Source texts of formatted documents:
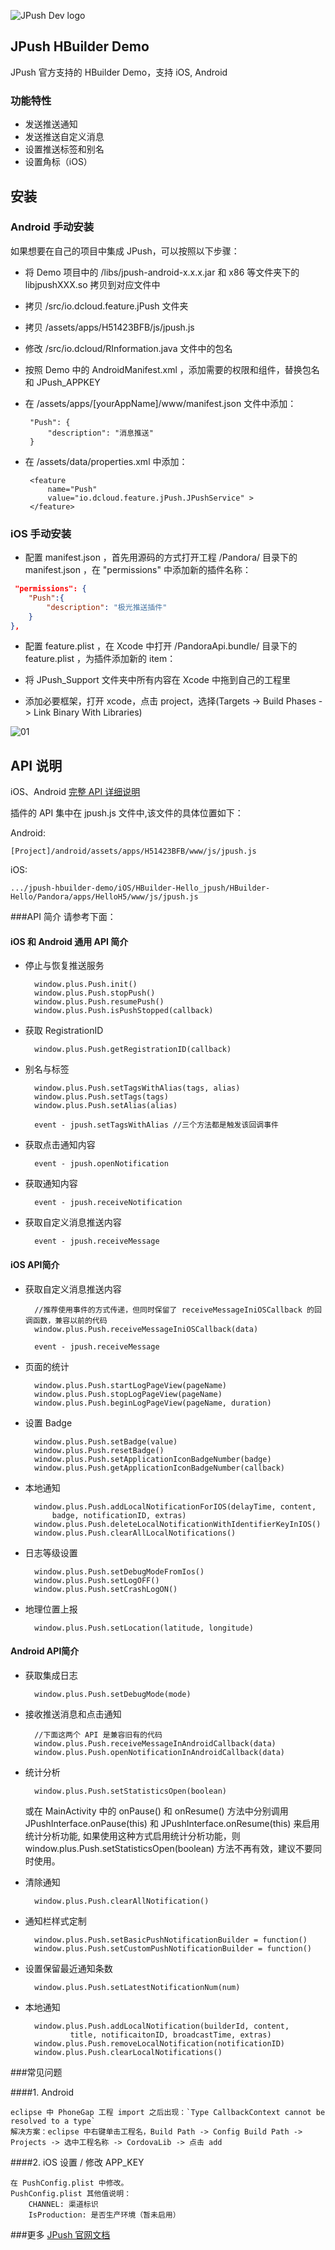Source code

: ![JPush Dev logo](http://community.jpush.cn/uploads/default/original/1X/a1dbd54304178079e65cdc36810fdf528fdebe24.png)

## JPush HBuilder Demo ##

JPush 官方支持的 HBuilder Demo，支持 iOS, Android


### 功能特性
+ 发送推送通知
+ 发送推送自定义消息
+ 设置推送标签和别名
+ 设置角标（iOS）


## 安装 ##

### Android 手动安装
如果想要在自己的项目中集成 JPush，可以按照以下步骤：
 - 将 Demo 项目中的 /libs/jpush-android-x.x.x.jar 和 x86 等文件夹下的 libjpushXXX.so 拷贝到对应文件中
 - 拷贝 /src/io.dcloud.feature.jPush 文件夹
 - 拷贝 /assets/apps/H51423BFB/js/jpush.js
 - 修改 /src/io.dcloud/RInformation.java 文件中的包名
 - 按照 Demo 中的 AndroidManifest.xml ，添加需要的权限和组件，替换包名和 JPush_APPKEY
 - 在 /assets/apps/[yourAppName]/www/manifest.json 文件中添加：

        "Push": {
            "description": "消息推送"
        }
 - 在 /assets/data/properties.xml 中添加：

        <feature
            name="Push"
            value="io.dcloud.feature.jPush.JPushService" >
        </feature>


### iOS 手动安装
- 配置 manifest.json ，首先用源码的方式打开工程 /Pandora/ 目录下的 manifest.json ，在 "permissions" 中添加新的插件名称：
	
```json
 "permissions": {
	"Push":{
		"description": "极光推送插件"
	}
},
```

 
- 配置 feature.plist ，在 Xcode 中打开 /PandoraApi.bundle/ 目录下的 feature.plist ，为插件添加新的 item：


- 将 JPush_Support 文件夹中所有内容在 Xcode 中拖到自己的工程里

- 添加必要框架，打开 xcode，点击 project，选择(Targets -> Build Phases -> Link Binary With Libraries)

![01](https://raw.githubusercontent.com/jpush/jpush-hbuilder-demo/blob/dev/iOS/HBuilder-Hello_jpush/HBuilder-Hello/img/01.png?raw=true)




## API 说明

iOS、Android [完整 API 详细说明](API/API.md)

插件的 API 集中在 jpush.js 文件中,该文件的具体位置如下：

Android:

	[Project]/android/assets/apps/H51423BFB/www/js/jpush.js

iOS:

	.../jpush-hbuilder-demo/iOS/HBuilder-Hello_jpush/HBuilder-Hello/Pandora/apps/HelloH5/www/js/jpush.js


###API 简介 请参考下面：

#### iOS 和 Android 通用 API 简介

+ 停止与恢复推送服务

		window.plus.Push.init()
		window.plus.Push.stopPush()
		window.plus.Push.resumePush()
		window.plus.Push.isPushStopped(callback)

+ 获取 RegistrationID

		window.plus.Push.getRegistrationID(callback)

+ 别名与标签

		window.plus.Push.setTagsWithAlias(tags, alias)
		window.plus.Push.setTags(tags)
		window.plus.Push.setAlias(alias)

	 	event - jpush.setTagsWithAlias //三个方法都是触发该回调事件

+ 获取点击通知内容

		event - jpush.openNotification

+ 获取通知内容

		event - jpush.receiveNotification

+ 获取自定义消息推送内容

		event - jpush.receiveMessage



#### iOS API简介

+ 获取自定义消息推送内容

		//推荐使用事件的方式传递，但同时保留了 receiveMessageIniOSCallback 的回调函数，兼容以前的代码
		window.plus.Push.receiveMessageIniOSCallback(data)

		event - jpush.receiveMessage

+ 页面的统计

		window.plus.Push.startLogPageView(pageName)
		window.plus.Push.stopLogPageView(pageName)
		window.plus.Push.beginLogPageView(pageName, duration)

+ 设置 Badge

		window.plus.Push.setBadge(value)
		window.plus.Push.resetBadge()
		window.plus.Push.setApplicationIconBadgeNumber(badge)
		window.plus.Push.getApplicationIconBadgeNumber(callback)

+ 本地通知

		window.plus.Push.addLocalNotificationForIOS(delayTime, content,
			badge, notificationID, extras)
		window.plus.Push.deleteLocalNotificationWithIdentifierKeyInIOS()
		window.plus.Push.clearAllLocalNotifications()

+ 日志等级设置

		window.plus.Push.setDebugModeFromIos()
		window.plus.Push.setLogOFF()
		window.plus.Push.setCrashLogON()

+ 地理位置上报

		window.plus.Push.setLocation(latitude, longitude)


#### Android API简介

+ 获取集成日志

		window.plus.Push.setDebugMode(mode)

+ 接收推送消息和点击通知

		//下面这两个 API 是兼容旧有的代码
		window.plus.Push.receiveMessageInAndroidCallback(data)
		window.plus.Push.openNotificationInAndroidCallback(data)

+ 统计分析

		window.plus.Push.setStatisticsOpen(boolean)

	或在 MainActivity 中的 onPause() 和 onResume() 方法中分别调用
	JPushInterface.onPause(this) 和 JPushInterface.onResume(this) 来启用统计分析功能,
	如果使用这种方式启用统计分析功能，则 window.plus.Push.setStatisticsOpen(boolean)
	方法不再有效，建议不要同时使用。

+ 清除通知

		window.plus.Push.clearAllNotification()

+ 通知栏样式定制

		window.plus.Push.setBasicPushNotificationBuilder = function()
		window.plus.Push.setCustomPushNotificationBuilder = function()

+ 设置保留最近通知条数

		window.plus.Push.setLatestNotificationNum(num)

+ 本地通知

		window.plus.Push.addLocalNotification(builderId, content,
				title, notificaitonID, broadcastTime, extras)
		window.plus.Push.removeLocalNotification(notificationID)
		window.plus.Push.clearLocalNotifications()


###常见问题

####1. Android

	eclipse 中 PhoneGap 工程 import 之后出现：`Type CallbackContext cannot be resolved to a type`
	解决方案：eclipse 中右键单击工程名，Build Path -> Config Build Path -> Projects -> 选中工程名称 -> CordovaLib -> 点击 add

####2. iOS 设置 / 修改 APP_KEY

    在 PushConfig.plist 中修改。
	PushConfig.plist 其他值说明：
    	CHANNEL: 渠道标识
    	IsProduction: 是否生产环境（暂未启用）


###更多
 [JPush 官网文档](http://docs.jpush.io/)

[Your goal] In the records above, which lines hold the string "dcloud"? Copy each one.

[Answer to this problem]
 - 拷贝 /src/io.dcloud.feature.jPush 文件夹
 - 修改 /src/io.dcloud/RInformation.java 文件中的包名
            value="io.dcloud.feature.jPush.JPushService" >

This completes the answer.